Set up Alert Email Configuration

You may optionally configure email addresses to receive Alert notifications. From SevOne NMS user interface, if you have set up the details in Administration > Cluster Manager > Cluster Settings tab > Email subtab, then the SMTP settings will be set in /etc/alertmanager/alertmanager.yml when alertmanager service has been started.

images/download/attachments/174604117/clusterMgr_prometheusEmail-version-1-modificationdate-1707109675843-api-v2.png

Start alertmanager service
$ supervisorctl start alertmanager
  1. In Cluster Leader and Cluster Leader's HSA, using a text editor of your choice, edit /etc/alertmanager/alertmanager.yml file.

    After an upgrade, /etc/alertmanager/alertmanager.yml file is subject to be reset. Although the file can be modified, you must proceed with CAUTION!


    $ vi /etc/alertmanager/alertmanager.yml
  2. Add new email address(es) to email_configs section.

    Example: /etc/alertmanager/alertmanager.yml file
    global:
    resolve_timeout: 5m
     
     
    route:
    group_by: ['alertname']
    group_wait: 10s
    group_interval: 10s
    repeat_interval: 1h
    receiver: 'web.hook'
    receivers:
    - name: 'web.hook'
    email_configs:
    - to: foo@gmail.com,bar@gmail.com
    from: prometheus@gmail.com
    smarthost: smtp.gmail.com:587
    auth_username: foo@gmail.com
    auth_identity: foo@gmail.com
    auth_password: xxxxx
    send_resolved: true
    webhook_configs:
    - url: 'http://127.0.0.1:5001/'
    inhibit_rules:
    - source_match:
    severity: 'critical'
    target_match:
    severity: 'warning'
    equal: ['alertname', 'dev', 'instance']

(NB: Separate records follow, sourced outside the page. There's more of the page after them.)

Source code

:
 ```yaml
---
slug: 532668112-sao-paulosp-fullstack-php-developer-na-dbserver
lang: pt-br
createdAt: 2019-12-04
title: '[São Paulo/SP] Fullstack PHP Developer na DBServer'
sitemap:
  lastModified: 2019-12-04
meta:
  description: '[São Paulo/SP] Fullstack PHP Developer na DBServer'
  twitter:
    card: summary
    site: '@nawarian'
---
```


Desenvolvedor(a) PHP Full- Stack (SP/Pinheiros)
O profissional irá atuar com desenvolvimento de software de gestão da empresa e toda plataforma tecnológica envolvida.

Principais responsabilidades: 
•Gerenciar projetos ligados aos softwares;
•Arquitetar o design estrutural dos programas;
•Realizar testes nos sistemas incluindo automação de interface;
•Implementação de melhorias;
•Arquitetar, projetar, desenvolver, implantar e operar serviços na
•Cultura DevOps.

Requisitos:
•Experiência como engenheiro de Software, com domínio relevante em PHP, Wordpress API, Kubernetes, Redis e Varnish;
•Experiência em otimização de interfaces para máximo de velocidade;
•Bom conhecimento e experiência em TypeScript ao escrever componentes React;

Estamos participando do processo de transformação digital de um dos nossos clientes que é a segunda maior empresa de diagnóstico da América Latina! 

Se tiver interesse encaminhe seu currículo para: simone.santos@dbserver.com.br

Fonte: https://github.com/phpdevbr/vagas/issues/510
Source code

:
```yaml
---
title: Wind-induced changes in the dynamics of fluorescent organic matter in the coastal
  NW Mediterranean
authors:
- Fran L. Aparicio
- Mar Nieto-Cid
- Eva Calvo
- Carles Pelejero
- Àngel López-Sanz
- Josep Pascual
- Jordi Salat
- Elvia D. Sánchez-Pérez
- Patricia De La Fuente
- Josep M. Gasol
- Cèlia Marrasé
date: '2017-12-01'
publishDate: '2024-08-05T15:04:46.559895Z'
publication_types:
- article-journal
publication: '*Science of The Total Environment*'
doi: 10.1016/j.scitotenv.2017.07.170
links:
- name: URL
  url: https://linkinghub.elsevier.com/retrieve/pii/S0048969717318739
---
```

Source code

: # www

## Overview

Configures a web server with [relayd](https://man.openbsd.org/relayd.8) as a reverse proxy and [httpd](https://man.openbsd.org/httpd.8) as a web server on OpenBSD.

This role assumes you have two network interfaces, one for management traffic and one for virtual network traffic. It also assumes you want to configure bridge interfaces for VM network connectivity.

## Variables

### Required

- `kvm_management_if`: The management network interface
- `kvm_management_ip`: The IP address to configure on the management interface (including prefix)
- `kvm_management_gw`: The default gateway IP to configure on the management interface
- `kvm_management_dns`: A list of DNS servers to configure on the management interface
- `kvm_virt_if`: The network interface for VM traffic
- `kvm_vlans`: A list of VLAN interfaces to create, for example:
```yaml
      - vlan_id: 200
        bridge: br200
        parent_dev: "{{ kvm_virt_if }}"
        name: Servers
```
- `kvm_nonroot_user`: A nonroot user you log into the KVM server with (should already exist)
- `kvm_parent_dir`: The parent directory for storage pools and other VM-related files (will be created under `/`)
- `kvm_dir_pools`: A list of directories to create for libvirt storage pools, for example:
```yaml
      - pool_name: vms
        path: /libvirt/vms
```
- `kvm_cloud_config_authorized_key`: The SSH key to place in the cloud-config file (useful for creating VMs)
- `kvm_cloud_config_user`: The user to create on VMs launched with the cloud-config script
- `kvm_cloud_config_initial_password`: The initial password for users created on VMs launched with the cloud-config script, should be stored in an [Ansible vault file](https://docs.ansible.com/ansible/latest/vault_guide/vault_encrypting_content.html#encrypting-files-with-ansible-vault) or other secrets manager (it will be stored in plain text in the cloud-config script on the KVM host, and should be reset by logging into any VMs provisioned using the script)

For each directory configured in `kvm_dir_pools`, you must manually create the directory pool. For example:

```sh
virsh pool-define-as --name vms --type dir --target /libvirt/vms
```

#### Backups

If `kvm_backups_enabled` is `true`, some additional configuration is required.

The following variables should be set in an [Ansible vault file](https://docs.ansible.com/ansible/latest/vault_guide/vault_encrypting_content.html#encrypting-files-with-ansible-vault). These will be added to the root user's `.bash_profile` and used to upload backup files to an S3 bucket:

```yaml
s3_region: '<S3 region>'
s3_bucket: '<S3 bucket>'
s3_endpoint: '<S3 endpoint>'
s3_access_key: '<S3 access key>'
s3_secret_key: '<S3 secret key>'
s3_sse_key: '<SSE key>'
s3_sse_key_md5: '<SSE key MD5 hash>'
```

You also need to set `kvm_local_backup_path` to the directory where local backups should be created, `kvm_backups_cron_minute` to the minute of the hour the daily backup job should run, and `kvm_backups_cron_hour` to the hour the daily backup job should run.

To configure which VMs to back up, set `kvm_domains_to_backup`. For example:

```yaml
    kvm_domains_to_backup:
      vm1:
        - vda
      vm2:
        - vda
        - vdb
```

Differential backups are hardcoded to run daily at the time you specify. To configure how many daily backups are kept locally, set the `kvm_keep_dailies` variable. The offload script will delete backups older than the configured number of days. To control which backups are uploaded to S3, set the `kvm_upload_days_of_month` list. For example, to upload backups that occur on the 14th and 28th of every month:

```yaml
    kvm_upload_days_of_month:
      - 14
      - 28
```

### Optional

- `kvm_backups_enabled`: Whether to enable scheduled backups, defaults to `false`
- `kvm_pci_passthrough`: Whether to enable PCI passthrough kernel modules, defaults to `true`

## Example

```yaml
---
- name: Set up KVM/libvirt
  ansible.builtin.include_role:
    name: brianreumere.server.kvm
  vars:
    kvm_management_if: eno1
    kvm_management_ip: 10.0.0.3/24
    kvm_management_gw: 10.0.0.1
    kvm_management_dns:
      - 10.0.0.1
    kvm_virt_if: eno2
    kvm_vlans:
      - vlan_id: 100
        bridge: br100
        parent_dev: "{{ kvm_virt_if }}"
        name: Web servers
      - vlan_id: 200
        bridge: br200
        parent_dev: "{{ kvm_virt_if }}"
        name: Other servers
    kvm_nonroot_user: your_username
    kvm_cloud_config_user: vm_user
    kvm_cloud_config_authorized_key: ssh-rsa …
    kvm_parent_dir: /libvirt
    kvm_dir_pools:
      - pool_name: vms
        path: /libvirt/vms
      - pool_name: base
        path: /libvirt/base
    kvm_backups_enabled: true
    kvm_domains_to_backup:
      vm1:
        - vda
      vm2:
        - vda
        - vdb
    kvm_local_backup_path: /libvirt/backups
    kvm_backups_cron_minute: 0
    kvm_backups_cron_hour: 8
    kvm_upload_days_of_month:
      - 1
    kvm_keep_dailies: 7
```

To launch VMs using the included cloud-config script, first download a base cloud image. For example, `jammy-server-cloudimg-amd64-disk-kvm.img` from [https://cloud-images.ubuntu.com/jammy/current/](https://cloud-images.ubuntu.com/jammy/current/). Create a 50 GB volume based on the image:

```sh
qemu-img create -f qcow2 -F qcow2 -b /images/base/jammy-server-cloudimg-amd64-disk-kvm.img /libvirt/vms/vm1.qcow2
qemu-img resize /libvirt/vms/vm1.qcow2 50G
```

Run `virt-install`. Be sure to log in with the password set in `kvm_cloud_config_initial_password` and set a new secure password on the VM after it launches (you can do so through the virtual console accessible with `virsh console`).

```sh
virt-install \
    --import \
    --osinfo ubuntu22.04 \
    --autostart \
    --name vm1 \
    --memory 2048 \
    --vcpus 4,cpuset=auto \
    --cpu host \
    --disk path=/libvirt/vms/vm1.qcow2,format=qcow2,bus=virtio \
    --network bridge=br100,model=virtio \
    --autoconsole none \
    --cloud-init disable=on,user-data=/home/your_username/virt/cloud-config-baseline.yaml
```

    Only TLS connections to the SMTP server are supported. For details, please refer to https://www.prometheus.io/docs/alerting/latest/configuration/#email_config.

    To receive email alerts on multiple email ids, the to field in the example above can contain email addresses separated by commas.

    Optionally, after editing the alertmanager.yml file, it is recommended that you validate the config file for any syntax or other errors by before starting or restarting the alertmanager service.

    Validate config file
    $ amtool --alertmanager.url=http://localhost/alertmanager check-config \
    /etc/alertmanager/alertmanager.yml
  3. Restart the alertmanager service after updating the alertmanager.yml file.

    $ supervisorctl restart alertmanager
  4. Repeat the steps above in this section on the Cluster Leader's HSA.

  5. Test if the new email configurations is working.

    Example
    $ amtool --alertmanager.url=http://localhost/alertmanager alert add Testing123
    • After updating the email settings from SevOne NMS user interface, the alertmanager service must be restarted for the email settings to take effect.

    • If you are editing alertmanager.yml manually, make sure it is owned by user/group prometheus.

Silence Alert for some Duration

During Maintenance Windows or Upgrade Process, alerts must either disabled or silenced for some time. This can be achieved via the graphical user interface.

Silence Alert with User Interface

To silence alert with user interface, open the alertmanager user interface from your browser.

Example: http://<Cluster Master IP address>/alertmanager/#/alerts

images/download/attachments/174604117/prometheusAlertSilence-1-version-1-modificationdate-1707109675856-api-v2.png

  • Click New Silence button in the upper-right corner to open the New Silence page for alertname="SevOne Core Processes are not running" alert.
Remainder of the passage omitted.